For Reloaded's blowout chase sequence - Trinity and a character called the Keymaker haul ass on a motorcycle to the nearest landline, past carloads of marauding bad guys - ESC constructed a quarter mile of new freeway on the naval base. Eventually, Gaeta enlisted more than 500 digital artists from a roster of cutting-edge effects vendors (including Sony Pictures Imageworks, Animal Logic, Tippett Studio, BUF Compagnie, and Giant Killer Robots) to create everything from shimmering swarms of Matrix code to thousands of vengeful robot "squiddies" burrowing toward Zion.

But the Burly Brawl became Gaeta's personal obsession. Like many in the film industry, he has been talking for years about the promise of virtual cinematography, a confluence of technologies that would allow directors to sculpt actors' performances with the ease of tweaking a CAD file. The traditional ways of doing this, however, reduce the world to the kinds of data that computers easily understand, and the result often ends up looking like a glorified videogame. That wouldn't work for the Burly Brawl, a fight that erupts in a virtual prison indistinguishable from the real world.

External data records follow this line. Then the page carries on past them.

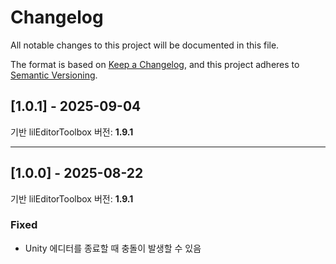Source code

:# Changelog
All notable changes to this project will be documented in this file.

The format is based on [Keep a Changelog](https://keepachangelog.com/en/1.0.0/),
and this project adheres to [Semantic Versioning](https://semver.org/spec/v2.0.0.html).

<!--
## [1.x.x] - 2025-x-x
기반 lilEditorToolbox 버전: <b>1.x.x</b>

### Added
- 

### Changed
- 

### Deprecated 
- 

### Removed 
- 

### Fixed 
- 

---

-->

## [1.0.1] - 2025-09-04
기반 lilEditorToolbox 버전: <b>1.9.1</b>

---

## [1.0.0] - 2025-08-22
기반 lilEditorToolbox 버전: <b>1.9.1</b>

### Fixed
- Unity 에디터를 종료할 때 충돌이 발생할 수 있음
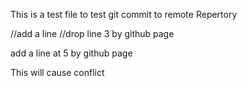 This is a test file to test git commit to remote Repertory

//add a line
//drop line 3 by github page

add a line at 5 by github page


This will cause conflict

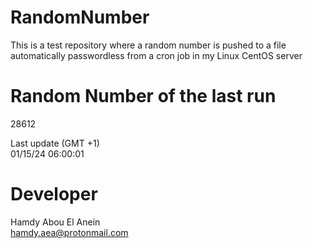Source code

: # RandomNumber    
This is a test repository where a random number is pushed to a file automatically passwordless from a cron job in my Linux CentOS server    
# Random Number of the last run   
28612
      
Last update (GMT +1)    
01/15/24 06:00:01
# Developer    
Hamdy Abou El Anein   
hamdy.aea@protonmail.com
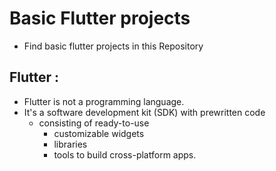 # Basic Flutter projects
- Find basic flutter projects in this Repository


## Flutter :
 - Flutter is not a programming language.
  - It's a software development kit (SDK) with prewritten code
    - consisting of ready-to-use 
        - customizable widgets
        - libraries 
        - tools to build cross-platform apps.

"People get really preoccupied with, 'Are you going to top yourselves this time? Are you really gonna come up with a zinger?'" Gaeta tells me. "My job has nothing to do with making zingers. The point is not to knock you over with a visual trick. The point is to be able to construct events that are so complex, in terms of what human bodies need to do, that the total 'effect' is impossible choreography. 'My God! It looks real, but it just can't be.'"

The showdown is set in a dingy courtyard in the vast cityscape of the Matrix. A sign on a pole says NO BRAWLING. It will not be a good day for that sign.

Neo and Agent Smith face off as crows flutter into the air. Words are exchanged. Things do not go well. The agent makes a bold attempt to load himself into Neo's body, but Neo's powers are too strong now. What Smith needs is reinforcements, a cavalry. Being a virus, there are potential recruits everywhere.

Warner Bros.
Warner Bros.
Scene from Reloaded: The beginning of the Burly Brawl.
If the dojo fight in The Matrix was a kung fu sonata, the Burly Brawl is a symphony. Neo tears the sign from the ground and wields it as a kendo sword, vaulting pole, and battering ram. A woman walking by can't believe what she's seeing; suddenly her body is hijacked, she drops her grocery bag, and another Smith charges into the fray. Whole battalions of Smiths arrive, mount assaults, attack in waves, scatter, regroup, and head back for more. (At ESC, one massive pile-on was dubbed the "Did someone drop a quarter?" shot.) In the thick of it, Neo is dancing, chucking black-tied bodies skyward, pivoting around the signpost, and using shoulders as stepping-stones over the raging river of whup-ass.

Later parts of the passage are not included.